(Data records Opens)
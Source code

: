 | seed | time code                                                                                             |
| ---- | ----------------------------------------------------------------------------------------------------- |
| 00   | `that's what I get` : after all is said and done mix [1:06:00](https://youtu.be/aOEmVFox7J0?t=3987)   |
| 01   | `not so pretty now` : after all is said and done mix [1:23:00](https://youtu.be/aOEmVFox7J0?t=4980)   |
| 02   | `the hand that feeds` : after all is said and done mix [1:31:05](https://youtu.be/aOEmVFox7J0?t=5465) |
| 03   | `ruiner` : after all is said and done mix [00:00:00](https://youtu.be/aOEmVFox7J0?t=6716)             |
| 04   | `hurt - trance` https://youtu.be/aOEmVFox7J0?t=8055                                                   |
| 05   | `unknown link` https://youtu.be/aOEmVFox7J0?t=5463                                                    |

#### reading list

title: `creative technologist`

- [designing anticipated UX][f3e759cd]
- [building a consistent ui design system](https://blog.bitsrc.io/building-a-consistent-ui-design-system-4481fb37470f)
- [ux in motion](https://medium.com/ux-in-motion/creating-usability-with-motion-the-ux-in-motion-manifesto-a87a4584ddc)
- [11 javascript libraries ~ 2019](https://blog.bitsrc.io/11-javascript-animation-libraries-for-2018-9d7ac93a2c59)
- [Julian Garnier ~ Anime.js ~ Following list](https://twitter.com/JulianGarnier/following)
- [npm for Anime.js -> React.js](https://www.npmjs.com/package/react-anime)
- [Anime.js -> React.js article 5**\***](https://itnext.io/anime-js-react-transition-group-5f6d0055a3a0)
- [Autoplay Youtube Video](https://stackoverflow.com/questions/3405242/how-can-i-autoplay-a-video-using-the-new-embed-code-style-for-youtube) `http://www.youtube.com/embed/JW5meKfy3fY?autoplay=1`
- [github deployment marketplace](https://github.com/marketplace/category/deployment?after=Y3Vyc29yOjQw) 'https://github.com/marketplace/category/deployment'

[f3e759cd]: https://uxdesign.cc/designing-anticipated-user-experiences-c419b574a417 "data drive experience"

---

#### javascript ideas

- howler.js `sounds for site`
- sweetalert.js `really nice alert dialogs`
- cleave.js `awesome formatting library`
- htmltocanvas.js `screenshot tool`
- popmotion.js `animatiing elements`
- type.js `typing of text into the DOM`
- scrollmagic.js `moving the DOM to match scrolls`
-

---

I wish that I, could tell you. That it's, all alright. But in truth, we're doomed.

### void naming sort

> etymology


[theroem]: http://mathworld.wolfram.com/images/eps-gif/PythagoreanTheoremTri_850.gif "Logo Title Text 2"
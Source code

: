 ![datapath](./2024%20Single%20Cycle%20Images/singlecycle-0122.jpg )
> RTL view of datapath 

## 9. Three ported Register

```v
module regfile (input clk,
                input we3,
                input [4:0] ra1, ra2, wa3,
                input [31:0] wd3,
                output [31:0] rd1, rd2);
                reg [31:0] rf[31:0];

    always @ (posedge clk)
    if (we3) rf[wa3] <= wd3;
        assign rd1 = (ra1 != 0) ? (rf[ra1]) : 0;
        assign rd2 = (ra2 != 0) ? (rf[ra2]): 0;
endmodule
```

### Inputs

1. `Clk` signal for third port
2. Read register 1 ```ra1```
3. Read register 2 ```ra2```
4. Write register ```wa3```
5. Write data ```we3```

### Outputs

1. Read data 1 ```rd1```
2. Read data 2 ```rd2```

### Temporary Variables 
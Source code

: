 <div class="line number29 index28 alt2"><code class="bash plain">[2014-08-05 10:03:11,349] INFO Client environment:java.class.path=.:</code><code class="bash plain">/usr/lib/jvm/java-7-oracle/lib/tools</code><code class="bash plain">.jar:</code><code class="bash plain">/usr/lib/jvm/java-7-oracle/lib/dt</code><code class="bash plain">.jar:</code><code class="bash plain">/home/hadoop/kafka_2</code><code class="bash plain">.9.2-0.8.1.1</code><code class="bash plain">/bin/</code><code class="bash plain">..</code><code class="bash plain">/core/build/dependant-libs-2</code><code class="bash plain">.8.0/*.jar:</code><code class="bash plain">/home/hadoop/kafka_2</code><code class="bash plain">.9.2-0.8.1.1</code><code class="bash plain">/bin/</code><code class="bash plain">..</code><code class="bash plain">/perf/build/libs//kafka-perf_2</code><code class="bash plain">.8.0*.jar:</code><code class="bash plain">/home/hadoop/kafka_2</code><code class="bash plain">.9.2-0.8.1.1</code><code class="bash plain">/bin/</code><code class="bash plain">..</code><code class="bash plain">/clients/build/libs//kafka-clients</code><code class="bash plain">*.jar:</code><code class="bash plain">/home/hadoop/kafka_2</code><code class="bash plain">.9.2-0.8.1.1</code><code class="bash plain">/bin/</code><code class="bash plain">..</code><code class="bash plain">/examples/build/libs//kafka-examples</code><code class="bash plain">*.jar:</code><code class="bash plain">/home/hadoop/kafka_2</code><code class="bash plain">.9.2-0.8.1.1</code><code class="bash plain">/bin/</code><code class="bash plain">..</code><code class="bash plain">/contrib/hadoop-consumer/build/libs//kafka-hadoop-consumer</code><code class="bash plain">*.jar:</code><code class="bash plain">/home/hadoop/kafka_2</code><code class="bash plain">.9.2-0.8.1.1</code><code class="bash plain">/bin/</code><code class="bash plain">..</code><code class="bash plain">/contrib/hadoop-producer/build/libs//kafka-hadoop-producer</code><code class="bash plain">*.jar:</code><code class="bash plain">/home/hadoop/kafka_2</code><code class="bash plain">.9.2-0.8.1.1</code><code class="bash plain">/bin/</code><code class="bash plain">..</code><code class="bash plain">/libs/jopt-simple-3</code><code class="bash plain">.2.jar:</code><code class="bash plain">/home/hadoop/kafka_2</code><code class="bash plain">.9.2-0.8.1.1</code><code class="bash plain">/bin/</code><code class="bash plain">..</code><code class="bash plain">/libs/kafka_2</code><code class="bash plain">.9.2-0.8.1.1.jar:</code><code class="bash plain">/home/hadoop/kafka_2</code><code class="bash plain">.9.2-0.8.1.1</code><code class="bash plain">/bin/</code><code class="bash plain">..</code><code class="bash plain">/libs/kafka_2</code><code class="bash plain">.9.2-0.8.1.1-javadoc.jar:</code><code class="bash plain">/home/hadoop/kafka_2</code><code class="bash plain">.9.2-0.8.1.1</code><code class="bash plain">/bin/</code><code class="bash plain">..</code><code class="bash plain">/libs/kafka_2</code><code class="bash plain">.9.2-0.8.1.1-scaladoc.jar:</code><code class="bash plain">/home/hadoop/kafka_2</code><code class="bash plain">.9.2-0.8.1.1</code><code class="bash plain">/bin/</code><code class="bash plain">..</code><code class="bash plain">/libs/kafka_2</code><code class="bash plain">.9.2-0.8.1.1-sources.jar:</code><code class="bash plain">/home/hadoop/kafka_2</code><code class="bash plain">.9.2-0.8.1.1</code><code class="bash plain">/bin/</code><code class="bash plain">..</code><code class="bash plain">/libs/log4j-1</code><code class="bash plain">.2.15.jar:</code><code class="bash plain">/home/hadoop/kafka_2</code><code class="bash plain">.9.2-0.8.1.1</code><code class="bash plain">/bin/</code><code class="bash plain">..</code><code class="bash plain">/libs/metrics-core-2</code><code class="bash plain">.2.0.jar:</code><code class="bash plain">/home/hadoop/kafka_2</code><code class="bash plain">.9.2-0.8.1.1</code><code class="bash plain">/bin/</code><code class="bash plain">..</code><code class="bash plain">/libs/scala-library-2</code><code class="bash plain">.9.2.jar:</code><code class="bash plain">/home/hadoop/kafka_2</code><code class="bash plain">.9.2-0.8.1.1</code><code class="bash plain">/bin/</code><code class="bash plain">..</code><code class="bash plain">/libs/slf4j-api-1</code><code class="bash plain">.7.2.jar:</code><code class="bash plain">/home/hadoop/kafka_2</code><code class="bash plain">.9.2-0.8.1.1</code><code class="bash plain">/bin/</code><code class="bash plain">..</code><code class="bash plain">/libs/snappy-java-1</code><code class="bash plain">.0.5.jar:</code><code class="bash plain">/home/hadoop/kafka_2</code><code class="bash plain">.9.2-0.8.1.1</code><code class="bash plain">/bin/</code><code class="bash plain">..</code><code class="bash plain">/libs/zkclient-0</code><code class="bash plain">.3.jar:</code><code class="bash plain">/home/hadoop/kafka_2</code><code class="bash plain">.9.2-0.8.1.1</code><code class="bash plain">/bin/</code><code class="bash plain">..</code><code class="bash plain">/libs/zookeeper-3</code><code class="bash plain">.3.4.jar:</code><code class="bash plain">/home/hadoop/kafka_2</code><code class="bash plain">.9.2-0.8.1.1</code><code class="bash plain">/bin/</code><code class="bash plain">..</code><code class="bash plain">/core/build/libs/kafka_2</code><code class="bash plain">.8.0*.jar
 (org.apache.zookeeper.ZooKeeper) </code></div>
(Data records Closes)
▸ Required action
Show every line in the records above that contains the word "bitsrc".

▸ Task answer
- [building a consistent ui design system](https://blog.bitsrc.io/building-a-consistent-ui-design-system-4481fb37470f)
- [11 javascript libraries ~ 2019](https://blog.bitsrc.io/11-javascript-animation-libraries-for-2018-9d7ac93a2c59)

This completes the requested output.